> [Exercise data]
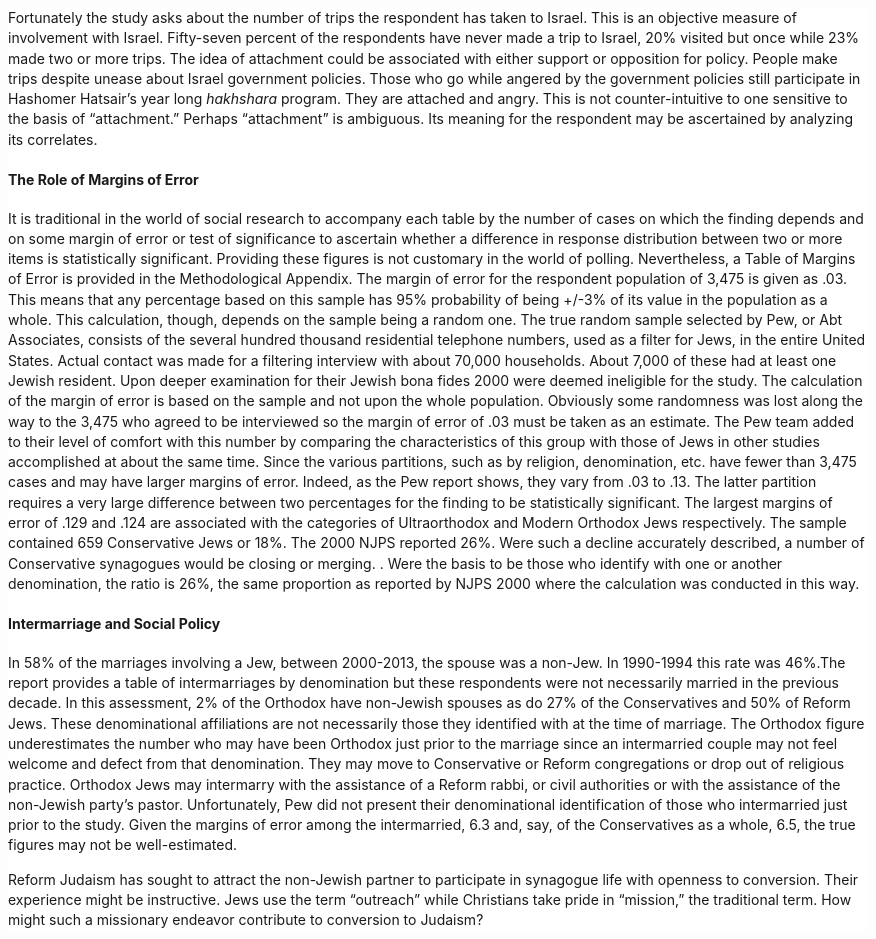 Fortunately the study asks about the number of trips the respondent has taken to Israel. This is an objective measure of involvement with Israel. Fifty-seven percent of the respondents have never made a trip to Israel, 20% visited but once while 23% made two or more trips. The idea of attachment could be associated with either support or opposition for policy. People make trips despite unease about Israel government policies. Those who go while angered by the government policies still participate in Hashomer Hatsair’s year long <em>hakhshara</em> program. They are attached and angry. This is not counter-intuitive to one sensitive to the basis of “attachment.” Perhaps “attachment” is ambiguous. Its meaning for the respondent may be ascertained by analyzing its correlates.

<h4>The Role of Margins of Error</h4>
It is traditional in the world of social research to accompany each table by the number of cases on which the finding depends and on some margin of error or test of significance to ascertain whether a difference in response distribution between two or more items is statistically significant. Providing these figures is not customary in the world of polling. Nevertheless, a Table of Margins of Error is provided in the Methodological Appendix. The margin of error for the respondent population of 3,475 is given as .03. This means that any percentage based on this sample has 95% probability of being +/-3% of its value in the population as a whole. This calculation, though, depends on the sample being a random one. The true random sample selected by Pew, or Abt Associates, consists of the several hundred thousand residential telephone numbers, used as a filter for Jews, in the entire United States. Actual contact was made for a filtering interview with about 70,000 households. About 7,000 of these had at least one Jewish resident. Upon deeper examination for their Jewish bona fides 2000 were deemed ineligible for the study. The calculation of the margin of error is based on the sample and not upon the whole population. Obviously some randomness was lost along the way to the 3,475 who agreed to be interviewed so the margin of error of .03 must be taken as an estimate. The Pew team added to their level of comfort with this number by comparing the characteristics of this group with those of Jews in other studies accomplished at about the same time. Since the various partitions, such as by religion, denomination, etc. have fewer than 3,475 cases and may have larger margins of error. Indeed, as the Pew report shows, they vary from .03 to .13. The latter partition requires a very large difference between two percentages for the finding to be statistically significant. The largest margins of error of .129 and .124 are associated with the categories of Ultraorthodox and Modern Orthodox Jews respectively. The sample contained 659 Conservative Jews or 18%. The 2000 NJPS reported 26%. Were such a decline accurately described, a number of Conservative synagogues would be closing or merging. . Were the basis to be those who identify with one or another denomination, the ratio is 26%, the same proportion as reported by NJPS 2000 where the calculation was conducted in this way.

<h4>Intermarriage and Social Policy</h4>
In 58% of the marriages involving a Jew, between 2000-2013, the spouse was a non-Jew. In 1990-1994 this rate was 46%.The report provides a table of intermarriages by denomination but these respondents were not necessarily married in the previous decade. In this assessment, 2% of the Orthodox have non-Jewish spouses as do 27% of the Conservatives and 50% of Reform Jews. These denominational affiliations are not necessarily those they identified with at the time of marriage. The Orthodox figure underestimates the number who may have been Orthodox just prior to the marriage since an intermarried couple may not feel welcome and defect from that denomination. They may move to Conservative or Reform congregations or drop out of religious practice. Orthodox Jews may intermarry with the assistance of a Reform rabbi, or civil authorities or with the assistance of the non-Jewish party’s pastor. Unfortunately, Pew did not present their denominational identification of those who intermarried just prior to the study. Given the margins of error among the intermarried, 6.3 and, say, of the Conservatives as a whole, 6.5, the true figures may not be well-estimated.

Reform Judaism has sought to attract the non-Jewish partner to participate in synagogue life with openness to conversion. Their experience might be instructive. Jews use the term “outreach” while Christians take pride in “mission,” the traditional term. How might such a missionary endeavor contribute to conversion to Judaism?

* * *

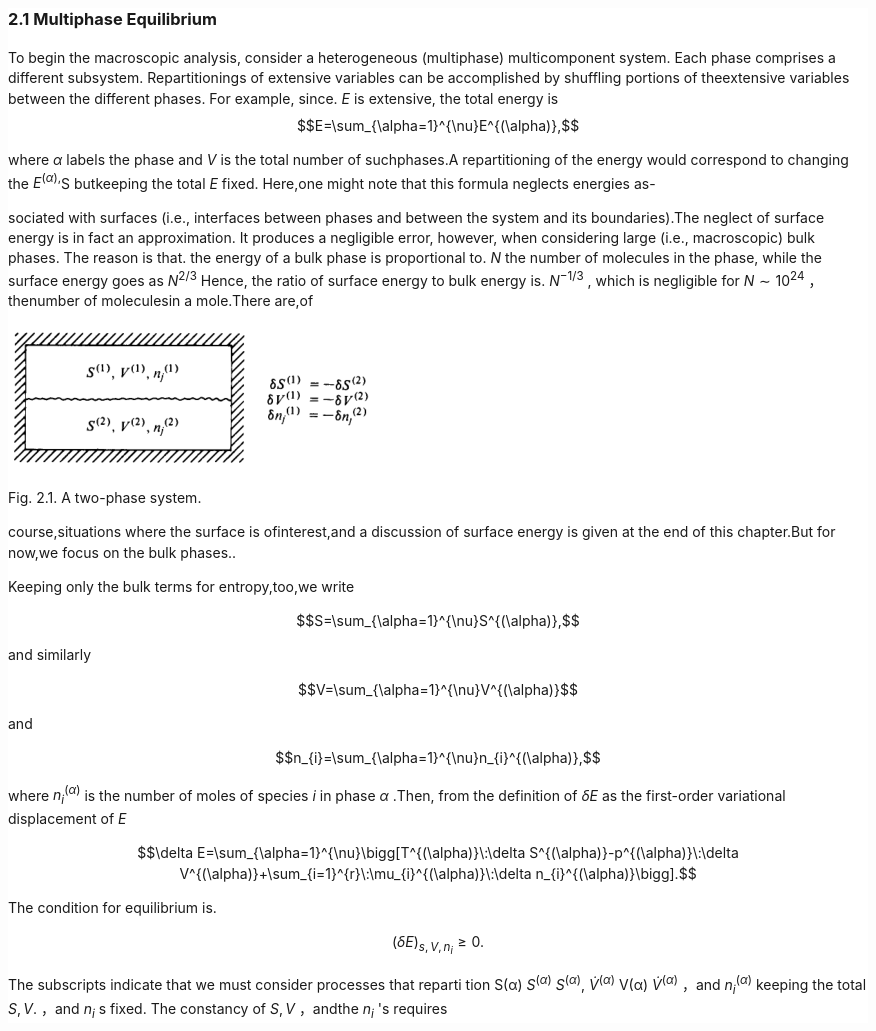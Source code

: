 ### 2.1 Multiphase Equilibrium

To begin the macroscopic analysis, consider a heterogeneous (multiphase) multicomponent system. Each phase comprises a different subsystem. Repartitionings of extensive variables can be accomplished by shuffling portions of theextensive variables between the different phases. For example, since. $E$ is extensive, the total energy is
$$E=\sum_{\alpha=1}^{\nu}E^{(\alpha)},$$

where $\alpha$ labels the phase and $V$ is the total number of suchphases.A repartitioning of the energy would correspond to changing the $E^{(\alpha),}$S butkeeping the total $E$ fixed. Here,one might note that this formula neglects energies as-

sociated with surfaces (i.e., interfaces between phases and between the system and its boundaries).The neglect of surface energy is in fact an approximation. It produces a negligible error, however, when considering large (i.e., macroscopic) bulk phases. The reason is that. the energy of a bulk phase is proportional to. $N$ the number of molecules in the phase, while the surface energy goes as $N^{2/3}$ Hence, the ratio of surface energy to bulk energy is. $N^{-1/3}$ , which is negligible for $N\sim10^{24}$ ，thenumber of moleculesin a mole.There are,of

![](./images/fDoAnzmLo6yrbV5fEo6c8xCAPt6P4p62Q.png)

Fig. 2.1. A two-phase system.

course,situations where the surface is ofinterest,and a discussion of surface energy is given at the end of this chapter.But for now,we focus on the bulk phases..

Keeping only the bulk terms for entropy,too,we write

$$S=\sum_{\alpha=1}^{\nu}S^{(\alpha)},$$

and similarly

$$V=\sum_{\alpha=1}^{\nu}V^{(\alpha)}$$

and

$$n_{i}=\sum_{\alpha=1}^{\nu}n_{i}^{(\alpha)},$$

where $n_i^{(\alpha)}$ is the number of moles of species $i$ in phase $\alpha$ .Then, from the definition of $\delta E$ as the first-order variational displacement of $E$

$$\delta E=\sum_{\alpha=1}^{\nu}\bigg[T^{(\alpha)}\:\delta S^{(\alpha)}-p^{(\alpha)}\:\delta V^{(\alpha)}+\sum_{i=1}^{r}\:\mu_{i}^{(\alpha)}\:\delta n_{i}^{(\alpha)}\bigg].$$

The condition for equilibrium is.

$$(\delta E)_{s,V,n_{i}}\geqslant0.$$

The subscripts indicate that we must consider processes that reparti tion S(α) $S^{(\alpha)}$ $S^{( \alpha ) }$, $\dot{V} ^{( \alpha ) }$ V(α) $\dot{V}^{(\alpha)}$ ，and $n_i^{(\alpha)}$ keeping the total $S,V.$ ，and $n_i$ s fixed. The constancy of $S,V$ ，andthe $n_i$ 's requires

> [Task objective] Everything starting at the line containing "course,situations where the" and ending at the line containing "The subscripts indicate" in the records above should be repeated exactly, and only that.

> [Output of the exercise]
course,situations where the surface is ofinterest,and a discussion of surface energy is given at the end of this chapter.But for now,we focus on the bulk phases..

Keeping only the bulk terms for entropy,too,we write

$$S=\sum_{\alpha=1}^{\nu}S^{(\alpha)},$$

and similarly

$$V=\sum_{\alpha=1}^{\nu}V^{(\alpha)}$$

and

$$n_{i}=\sum_{\alpha=1}^{\nu}n_{i}^{(\alpha)},$$

where $n_i^{(\alpha)}$ is the number of moles of species $i$ in phase $\alpha$ .Then, from the definition of $\delta E$ as the first-order variational displacement of $E$

$$\delta E=\sum_{\alpha=1}^{\nu}\bigg[T^{(\alpha)}\:\delta S^{(\alpha)}-p^{(\alpha)}\:\delta V^{(\alpha)}+\sum_{i=1}^{r}\:\mu_{i}^{(\alpha)}\:\delta n_{i}^{(\alpha)}\bigg].$$

The condition for equilibrium is.

$$(\delta E)_{s,V,n_{i}}\geqslant0.$$

The subscripts indicate that we must consider processes that reparti tion S(α) $S^{(\alpha)}$ $S^{( \alpha ) }$, $\dot{V} ^{( \alpha ) }$ V(α) $\dot{V}^{(\alpha)}$ ，and $n_i^{(\alpha)}$ keeping the total $S,V.$ ，and $n_i$ s fixed. The constancy of $S,V$ ，andthe $n_i$ 's requires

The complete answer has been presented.